[[ Material for the task open ]]

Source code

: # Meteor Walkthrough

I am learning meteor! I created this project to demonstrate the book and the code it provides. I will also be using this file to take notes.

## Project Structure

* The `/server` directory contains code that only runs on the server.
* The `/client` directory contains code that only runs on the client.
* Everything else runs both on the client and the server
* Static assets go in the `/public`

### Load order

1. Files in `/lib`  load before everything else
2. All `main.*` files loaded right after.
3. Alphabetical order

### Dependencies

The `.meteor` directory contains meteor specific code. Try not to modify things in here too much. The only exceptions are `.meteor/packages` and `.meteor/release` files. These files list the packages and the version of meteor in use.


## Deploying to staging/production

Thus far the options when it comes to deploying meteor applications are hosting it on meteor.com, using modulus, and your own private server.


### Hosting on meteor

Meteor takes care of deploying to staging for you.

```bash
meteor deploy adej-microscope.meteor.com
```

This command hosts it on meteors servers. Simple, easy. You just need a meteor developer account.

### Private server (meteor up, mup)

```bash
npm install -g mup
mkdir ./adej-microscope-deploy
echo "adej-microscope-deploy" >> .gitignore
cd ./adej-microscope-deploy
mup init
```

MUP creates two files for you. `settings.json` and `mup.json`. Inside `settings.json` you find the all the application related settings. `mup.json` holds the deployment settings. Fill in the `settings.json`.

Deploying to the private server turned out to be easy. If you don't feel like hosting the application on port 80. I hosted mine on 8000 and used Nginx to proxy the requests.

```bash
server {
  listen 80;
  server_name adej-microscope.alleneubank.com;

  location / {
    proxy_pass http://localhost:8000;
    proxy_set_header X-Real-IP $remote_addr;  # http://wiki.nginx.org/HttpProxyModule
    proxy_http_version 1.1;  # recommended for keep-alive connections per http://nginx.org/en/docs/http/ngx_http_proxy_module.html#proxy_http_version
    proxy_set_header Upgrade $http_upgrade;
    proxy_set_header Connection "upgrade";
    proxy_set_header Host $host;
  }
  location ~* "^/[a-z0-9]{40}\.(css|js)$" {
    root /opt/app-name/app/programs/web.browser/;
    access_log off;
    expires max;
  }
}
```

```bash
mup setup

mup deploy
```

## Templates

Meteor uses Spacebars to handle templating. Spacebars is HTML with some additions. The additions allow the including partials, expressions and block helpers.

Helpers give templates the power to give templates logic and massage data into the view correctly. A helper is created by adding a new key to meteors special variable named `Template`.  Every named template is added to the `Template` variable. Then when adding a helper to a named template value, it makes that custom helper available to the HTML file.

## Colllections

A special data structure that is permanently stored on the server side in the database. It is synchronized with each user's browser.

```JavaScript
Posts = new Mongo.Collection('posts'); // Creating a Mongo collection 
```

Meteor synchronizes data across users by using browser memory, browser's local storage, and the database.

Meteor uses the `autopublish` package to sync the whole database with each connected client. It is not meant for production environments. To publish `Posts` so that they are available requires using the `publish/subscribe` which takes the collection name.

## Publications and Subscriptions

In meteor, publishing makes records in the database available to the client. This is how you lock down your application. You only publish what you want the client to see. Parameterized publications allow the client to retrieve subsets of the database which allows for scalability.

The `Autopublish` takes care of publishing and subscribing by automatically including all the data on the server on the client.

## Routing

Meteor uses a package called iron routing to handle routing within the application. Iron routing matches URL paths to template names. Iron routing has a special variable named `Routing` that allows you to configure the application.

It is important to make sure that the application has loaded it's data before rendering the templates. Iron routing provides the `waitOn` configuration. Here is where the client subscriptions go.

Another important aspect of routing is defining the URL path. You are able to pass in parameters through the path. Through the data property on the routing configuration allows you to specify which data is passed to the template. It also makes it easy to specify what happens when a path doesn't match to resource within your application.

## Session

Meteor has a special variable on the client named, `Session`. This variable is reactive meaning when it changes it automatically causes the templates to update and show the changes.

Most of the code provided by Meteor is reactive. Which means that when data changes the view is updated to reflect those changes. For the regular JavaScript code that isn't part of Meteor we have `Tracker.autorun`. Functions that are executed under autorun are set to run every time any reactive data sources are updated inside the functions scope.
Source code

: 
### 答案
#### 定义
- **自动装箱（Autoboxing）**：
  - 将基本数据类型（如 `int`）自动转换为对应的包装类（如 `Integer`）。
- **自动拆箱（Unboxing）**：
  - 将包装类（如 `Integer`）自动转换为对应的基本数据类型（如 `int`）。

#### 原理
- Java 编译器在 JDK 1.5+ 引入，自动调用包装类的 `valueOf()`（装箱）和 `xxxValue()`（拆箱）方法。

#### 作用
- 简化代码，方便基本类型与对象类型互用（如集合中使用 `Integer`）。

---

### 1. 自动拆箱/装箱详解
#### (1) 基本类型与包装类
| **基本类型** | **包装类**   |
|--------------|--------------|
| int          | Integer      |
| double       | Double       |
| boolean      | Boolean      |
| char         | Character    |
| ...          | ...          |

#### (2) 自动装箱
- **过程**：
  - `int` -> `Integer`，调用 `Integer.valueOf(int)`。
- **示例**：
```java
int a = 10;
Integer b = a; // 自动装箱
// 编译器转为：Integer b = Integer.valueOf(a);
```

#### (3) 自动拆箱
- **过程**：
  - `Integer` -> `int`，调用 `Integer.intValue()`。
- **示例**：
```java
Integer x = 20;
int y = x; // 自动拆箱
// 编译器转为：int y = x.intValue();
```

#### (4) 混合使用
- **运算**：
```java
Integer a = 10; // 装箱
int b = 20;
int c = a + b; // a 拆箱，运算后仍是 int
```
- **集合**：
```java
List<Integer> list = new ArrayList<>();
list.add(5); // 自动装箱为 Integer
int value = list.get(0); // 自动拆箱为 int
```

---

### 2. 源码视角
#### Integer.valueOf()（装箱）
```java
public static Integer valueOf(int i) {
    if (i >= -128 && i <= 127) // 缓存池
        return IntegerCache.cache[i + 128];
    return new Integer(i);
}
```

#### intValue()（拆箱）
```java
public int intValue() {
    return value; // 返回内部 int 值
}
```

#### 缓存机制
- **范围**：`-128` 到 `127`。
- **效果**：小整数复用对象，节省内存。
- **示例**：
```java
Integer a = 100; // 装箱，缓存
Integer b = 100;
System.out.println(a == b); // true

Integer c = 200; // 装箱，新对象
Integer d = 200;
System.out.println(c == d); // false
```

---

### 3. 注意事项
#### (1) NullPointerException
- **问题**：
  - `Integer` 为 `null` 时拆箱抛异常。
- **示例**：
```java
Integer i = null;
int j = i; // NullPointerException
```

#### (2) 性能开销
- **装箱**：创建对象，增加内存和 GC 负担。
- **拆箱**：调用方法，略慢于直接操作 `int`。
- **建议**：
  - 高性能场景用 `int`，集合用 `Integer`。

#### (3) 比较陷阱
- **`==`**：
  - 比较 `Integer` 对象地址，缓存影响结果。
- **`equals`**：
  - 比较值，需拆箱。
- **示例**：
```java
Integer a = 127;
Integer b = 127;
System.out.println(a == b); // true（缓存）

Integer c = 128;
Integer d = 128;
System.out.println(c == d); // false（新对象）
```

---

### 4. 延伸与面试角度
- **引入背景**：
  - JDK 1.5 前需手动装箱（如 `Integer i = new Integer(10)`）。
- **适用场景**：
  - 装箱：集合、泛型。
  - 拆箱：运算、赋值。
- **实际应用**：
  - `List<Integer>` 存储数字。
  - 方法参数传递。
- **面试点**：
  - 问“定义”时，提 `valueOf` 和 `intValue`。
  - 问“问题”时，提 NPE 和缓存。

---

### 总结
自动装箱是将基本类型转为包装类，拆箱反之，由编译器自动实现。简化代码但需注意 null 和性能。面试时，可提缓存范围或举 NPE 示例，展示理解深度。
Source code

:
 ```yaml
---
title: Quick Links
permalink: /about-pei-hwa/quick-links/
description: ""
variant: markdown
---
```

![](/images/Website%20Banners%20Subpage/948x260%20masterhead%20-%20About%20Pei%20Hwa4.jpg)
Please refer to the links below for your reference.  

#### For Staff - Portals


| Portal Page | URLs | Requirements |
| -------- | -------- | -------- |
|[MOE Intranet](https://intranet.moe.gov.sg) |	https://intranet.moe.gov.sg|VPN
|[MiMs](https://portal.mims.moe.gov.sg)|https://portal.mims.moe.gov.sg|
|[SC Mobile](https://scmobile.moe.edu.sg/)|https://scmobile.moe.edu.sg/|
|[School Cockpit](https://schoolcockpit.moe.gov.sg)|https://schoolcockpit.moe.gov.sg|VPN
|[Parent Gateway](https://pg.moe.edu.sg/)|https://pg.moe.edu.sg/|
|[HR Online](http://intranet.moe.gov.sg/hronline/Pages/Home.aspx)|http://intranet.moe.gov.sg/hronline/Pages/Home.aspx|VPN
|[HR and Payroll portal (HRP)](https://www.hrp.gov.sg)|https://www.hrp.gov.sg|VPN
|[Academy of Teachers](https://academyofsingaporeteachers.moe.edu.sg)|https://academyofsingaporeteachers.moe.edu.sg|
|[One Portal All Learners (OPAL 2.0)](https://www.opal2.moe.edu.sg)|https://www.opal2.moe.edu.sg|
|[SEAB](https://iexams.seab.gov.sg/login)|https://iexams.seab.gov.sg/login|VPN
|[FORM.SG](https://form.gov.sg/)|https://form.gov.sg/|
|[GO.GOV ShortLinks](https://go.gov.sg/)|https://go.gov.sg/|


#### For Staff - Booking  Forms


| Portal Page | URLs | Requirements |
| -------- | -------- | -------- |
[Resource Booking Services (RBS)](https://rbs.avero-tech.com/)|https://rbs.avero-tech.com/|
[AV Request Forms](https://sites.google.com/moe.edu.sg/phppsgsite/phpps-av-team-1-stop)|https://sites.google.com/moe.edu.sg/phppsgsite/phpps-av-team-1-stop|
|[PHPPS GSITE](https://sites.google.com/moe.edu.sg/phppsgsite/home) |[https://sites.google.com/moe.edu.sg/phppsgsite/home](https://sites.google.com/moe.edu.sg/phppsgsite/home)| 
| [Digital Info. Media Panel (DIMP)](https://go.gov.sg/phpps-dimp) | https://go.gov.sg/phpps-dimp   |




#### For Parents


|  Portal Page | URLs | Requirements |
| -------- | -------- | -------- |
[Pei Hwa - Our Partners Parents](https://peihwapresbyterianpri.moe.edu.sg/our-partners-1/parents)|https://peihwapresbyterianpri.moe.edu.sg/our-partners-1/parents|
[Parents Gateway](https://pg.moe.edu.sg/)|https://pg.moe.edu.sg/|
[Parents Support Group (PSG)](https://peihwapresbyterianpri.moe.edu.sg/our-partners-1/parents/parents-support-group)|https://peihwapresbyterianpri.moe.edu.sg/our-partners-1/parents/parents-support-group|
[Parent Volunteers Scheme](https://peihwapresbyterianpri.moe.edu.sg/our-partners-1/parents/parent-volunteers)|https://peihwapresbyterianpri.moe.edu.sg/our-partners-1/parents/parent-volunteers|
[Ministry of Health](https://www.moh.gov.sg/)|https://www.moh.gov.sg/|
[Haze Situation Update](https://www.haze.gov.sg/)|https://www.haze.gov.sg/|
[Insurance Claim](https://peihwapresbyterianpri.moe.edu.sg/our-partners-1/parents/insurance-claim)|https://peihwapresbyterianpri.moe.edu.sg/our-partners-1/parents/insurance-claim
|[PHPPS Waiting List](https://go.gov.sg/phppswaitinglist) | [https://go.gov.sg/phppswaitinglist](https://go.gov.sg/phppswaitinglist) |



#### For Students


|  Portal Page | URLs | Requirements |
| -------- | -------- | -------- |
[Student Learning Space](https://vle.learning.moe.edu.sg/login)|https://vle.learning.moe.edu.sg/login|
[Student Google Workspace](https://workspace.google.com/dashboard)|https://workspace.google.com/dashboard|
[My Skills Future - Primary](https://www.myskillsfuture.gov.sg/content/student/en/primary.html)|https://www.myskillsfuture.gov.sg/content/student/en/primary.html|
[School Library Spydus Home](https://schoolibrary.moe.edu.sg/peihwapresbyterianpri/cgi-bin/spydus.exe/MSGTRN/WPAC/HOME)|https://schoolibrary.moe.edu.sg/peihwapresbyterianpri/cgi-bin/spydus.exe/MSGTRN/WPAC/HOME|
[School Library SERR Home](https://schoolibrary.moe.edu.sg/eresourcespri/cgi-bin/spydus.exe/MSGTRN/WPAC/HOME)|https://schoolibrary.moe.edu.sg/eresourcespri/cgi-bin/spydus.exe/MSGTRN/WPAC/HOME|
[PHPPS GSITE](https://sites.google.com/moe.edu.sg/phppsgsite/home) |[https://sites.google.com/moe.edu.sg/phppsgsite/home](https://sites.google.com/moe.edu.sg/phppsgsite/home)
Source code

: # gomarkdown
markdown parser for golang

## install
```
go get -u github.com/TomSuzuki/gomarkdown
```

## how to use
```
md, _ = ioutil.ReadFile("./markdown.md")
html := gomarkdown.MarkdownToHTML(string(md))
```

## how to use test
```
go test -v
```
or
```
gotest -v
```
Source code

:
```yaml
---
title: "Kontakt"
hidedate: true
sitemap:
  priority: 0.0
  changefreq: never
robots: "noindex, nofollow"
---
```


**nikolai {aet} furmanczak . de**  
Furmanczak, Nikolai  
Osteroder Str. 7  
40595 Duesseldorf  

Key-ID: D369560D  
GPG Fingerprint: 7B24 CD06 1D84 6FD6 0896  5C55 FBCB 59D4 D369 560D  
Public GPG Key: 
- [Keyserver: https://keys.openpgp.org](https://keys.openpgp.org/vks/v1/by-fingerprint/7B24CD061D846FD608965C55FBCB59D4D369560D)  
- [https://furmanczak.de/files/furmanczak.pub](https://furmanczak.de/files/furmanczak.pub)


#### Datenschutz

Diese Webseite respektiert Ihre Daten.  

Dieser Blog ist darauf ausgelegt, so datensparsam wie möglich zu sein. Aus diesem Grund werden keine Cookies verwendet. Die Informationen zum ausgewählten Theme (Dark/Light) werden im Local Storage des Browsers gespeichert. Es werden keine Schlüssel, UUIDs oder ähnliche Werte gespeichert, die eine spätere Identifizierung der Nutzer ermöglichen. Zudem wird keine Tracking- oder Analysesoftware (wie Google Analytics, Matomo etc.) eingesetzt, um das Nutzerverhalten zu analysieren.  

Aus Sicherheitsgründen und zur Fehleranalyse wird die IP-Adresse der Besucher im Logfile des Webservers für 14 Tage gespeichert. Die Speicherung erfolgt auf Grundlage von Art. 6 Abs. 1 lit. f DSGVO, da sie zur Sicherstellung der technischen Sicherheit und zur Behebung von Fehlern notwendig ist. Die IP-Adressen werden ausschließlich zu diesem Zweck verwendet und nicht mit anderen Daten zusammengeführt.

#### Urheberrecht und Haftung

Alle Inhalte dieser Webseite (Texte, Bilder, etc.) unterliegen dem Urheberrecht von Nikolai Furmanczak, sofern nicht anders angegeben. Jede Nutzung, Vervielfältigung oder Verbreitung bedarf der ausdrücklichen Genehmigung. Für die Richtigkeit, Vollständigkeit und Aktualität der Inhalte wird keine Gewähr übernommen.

[[ Material for the task closed ]]

— Work request —
Copy exactly the lines that begin with the one containing "#### Datenschutz" and continue to the end of the records, both included, and nothing more.

— Written reply —
#### Datenschutz

Diese Webseite respektiert Ihre Daten.  

Dieser Blog ist darauf ausgelegt, so datensparsam wie möglich zu sein. Aus diesem Grund werden keine Cookies verwendet. Die Informationen zum ausgewählten Theme (Dark/Light) werden im Local Storage des Browsers gespeichert. Es werden keine Schlüssel, UUIDs oder ähnliche Werte gespeichert, die eine spätere Identifizierung der Nutzer ermöglichen. Zudem wird keine Tracking- oder Analysesoftware (wie Google Analytics, Matomo etc.) eingesetzt, um das Nutzerverhalten zu analysieren.  

Aus Sicherheitsgründen und zur Fehleranalyse wird die IP-Adresse der Besucher im Logfile des Webservers für 14 Tage gespeichert. Die Speicherung erfolgt auf Grundlage von Art. 6 Abs. 1 lit. f DSGVO, da sie zur Sicherstellung der technischen Sicherheit und zur Behebung von Fehlern notwendig ist. Die IP-Adressen werden ausschließlich zu diesem Zweck verwendet und nicht mit anderen Daten zusammengeführt.

#### Urheberrecht und Haftung

Alle Inhalte dieser Webseite (Texte, Bilder, etc.) unterliegen dem Urheberrecht von Nikolai Furmanczak, sofern nicht anders angegeben. Jede Nutzung, Vervielfältigung oder Verbreitung bedarf der ausdrücklichen Genehmigung. Für die Richtigkeit, Vollständigkeit und Aktualität der Inhalte wird keine Gewähr übernommen.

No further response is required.